Past President and now committeeman Peter Gilmartin recalled in his presentation that while 1966 was one of six A Grade flags won by the club in the sixties, this was very special victory for a host of reasons.
“That year was John Booth’s first year as senior coach, Lou Arthur finished his 22-year reign as club President and after scraping into the final four the team won three finals by an aggregate winning margin of 20 points to secure a premiership, defeating flag favourites Melbourne High School Old Boys,” Peter said.

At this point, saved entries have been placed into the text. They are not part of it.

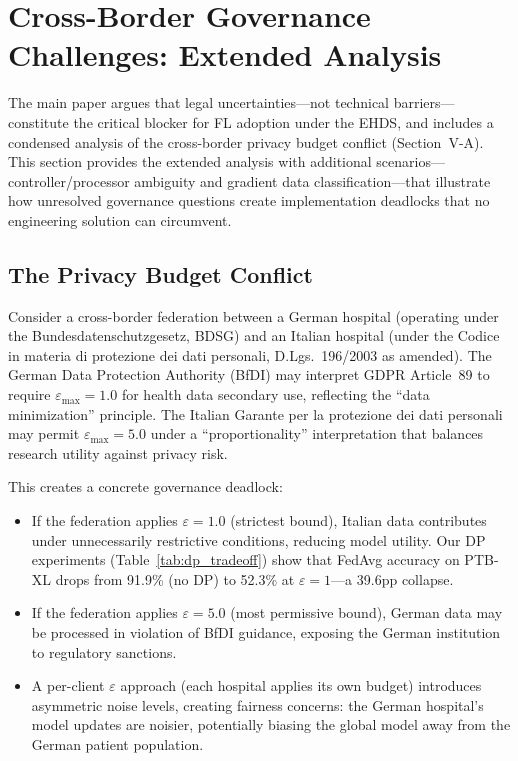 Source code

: \documentclass[conference]{IEEEtran}
\begin{document}
\section{Cross-Border Governance Challenges: Extended Analysis}
\label{sec:governance_challenges}

The main paper argues that legal uncertainties---not technical barriers---constitute the critical blocker for FL adoption under the EHDS, and includes a condensed analysis of the cross-border privacy budget conflict (Section~V-A). This section provides the extended analysis with additional scenarios---controller/processor ambiguity and gradient data classification---that illustrate how unresolved governance questions create implementation deadlocks that no engineering solution can circumvent.

\subsection{The Privacy Budget Conflict}

Consider a cross-border federation between a German hospital (operating under the Bundesdatenschutzgesetz, BDSG) and an Italian hospital (under the Codice in materia di protezione dei dati personali, D.Lgs.~196/2003 as amended). The German Data Protection Authority (BfDI) may interpret GDPR Article~89 to require $\varepsilon_{\max} = 1.0$ for health data secondary use, reflecting the ``data minimization'' principle. The Italian Garante per la protezione dei dati personali may permit $\varepsilon_{\max} = 5.0$ under a ``proportionality'' interpretation that balances research utility against privacy risk.

This creates a concrete governance deadlock:
\begin{itemize}
    \item If the federation applies $\varepsilon = 1.0$ (strictest bound), Italian data contributes under unnecessarily restrictive conditions, reducing model utility. Our DP experiments (Table~\ref{tab:dp_tradeoff}) show that FedAvg accuracy on PTB-XL drops from 91.9\% (no DP) to 52.3\% at $\varepsilon = 1$---a 39.6pp collapse.
    \item If the federation applies $\varepsilon = 5.0$ (most permissive bound), German data may be processed in violation of BfDI guidance, exposing the German institution to regulatory sanctions.
    \item A per-client $\varepsilon$ approach (each hospital applies its own budget) introduces asymmetric noise levels, creating fairness concerns: the German hospital's model updates are noisier, potentially biasing the global model away from the German patient population.
\end{itemize}
\end{document}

Peter congratulated the 1966 players and paid tribute to John Booth who went on to coach another three premierships at the club. Luncheon MC David Jones then called on John Booth to share a few memories of the ’66 year with the audience.
John highlighted the strong bond that existed amongst members of the 1966 team, which enabled them to find something extra in emerging victorious in those tight finals matches. In closing, he praised his players and thanked them for their wonderful support for him as their coach.
Peter then presented John, the players and family representatives of those now deceased with a special commemorative medal struck for the occasion. John Tudor then rounded out the memorable occasion, reciting to a hushed audience his now famous poem of the 1966 team and its famous Grand Final victory.
Former players then belted out a full-blooded version of the Yarrangabee War Cry.
Dennis Wheelahan, a long-serving past Secretary of the football club and regular OPA luncheon attendee, described the reunion as “a great day for the both the football club and the Old Paradians’ Association” and thanked the organisers for what was a truly memorable occasion.